OK, maybe that was a little bit interesting. Nonetheless, I’d rather write about comics.
First, let me introduce you to my current favorite comic strip. No, it’s not Garfield Minus Garfield, although that was a good guess.
It’s Achewood. Achewood is about a couple of bears, a tiger, and an otter. It’s occasionally vulgar and almost always funny. I know, I know, vulgar bears and tigers aren’t for everyone (the otter is never vulgar). It might not be your cup of tea. If it’s not, forget I mentioned it.
However, if you like your cup of tea sweetened with an occasional fart or sex joke, you might want to check it out. Thanks to the magic of free online comics from Portland-based Dark Horse Comics, we get several full-color pages about the greatest trip to Taco Bell of all time.
In other news, there’s a new Ambush Bug series out from DC Comics.

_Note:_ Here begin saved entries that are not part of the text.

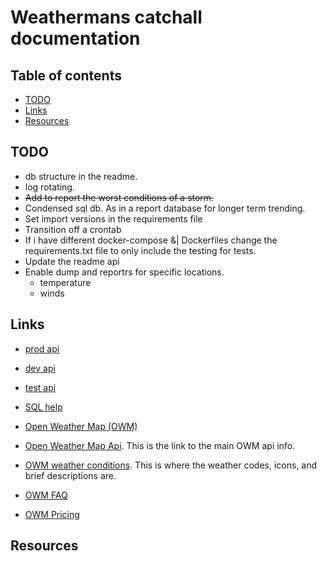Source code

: # Weathermans catchall documentation

## Table of contents

- [TODO](#todo)
- [Links](#links)
- [Resources](#resources)

## TODO

- db structure in the readme. 
- log rotating.
- ~~Add to report the worst conditions of a storm.~~
- Condensed sql db. As in a report database for longer term trending. 
- Set import versions in the requirements file
- Transition off a crontab
- If i have different docker-compose &| Dockerfiles change the requirements.txt file to only include the testing for tests.
- Update the readme api
- Enable dump and reportrs for specific locations.
    - temperature
    - winds

## Links

- [prod api](http://0.0.0.0:8000/state)
- [dev api](http://0.0.0.0:8010/state)
- [test api](http://0.0.0.0:8020/state)


- [SQL help](https://www.sqlite.org/lang_expr.html#cosub)
- [Open Weather Map (OWM)](https://openweathermap.org)
- [Open Weather Map Api](https://openweathermap.org/current#format). 
  This is the link to the main OWM api info. 
- [OWM weather conditions](https://openweathermap.org/weather-conditions). 
  This is where the weather codes, icons, and brief descriptions are. 
- [OWM FAQ](https://openweathermap.org/faq)
- [OWM Pricing](https://openweathermap.org/price)

## Resources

I was never a big comic book reader as a kid. I liked the comic strips (Bloom County, Calvin & Hobbes–you know, the classics), but I didn’t really have the disposable income or proximity to a comic book store to really get into the monthly books. There was only one series that really grabbed my interest, and that was Ambush Bug. I was ten years old, and that comic book blew my mind. It was about a humanoid bug who… had problems with his socks and kept getting beat up. None of it made sense. When I got older, I learned that the reason it didn’t make sense was because I didn’t read many comic books, and the entire premise of the Ambush Bug series was to present a bunch of inside jokes that only hardcore devotees of the DC Universe would truly appreciate.
I didn’t “get” any of the jokes, but I laughed anyway, because it was the most absurd thing I’d ever stumbled across. (This was still a couple years before I discovered Monty Python, but around the same time I saw the Beatles in Hard Day’s Night.)

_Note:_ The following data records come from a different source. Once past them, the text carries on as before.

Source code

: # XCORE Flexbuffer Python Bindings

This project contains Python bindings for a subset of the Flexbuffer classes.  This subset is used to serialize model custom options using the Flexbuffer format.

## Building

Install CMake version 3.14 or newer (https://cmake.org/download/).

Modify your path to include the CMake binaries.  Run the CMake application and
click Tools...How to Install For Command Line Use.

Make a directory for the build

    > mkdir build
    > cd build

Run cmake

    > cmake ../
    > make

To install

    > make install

Now, a couple of decades later, Ambush Bug is back. I’m still not a regular reader of any DC Comic, which means I’m probably still not “getting” the jokes. But this afternoon, when I’ve finished reading up on Milton Berle and Hopalong Cassiday, I’m heading down to my friendly neighborhood comic book store to pick up issue two of the new series. Sometimes things are just funnier when they don’t make any sense.
SPECIAL BONUS WINTER TERM FILM ARTS COURSE PLUG: Remember, kids! The Coen brothers’ Burn After Reading opens at a theater near you tomorrow!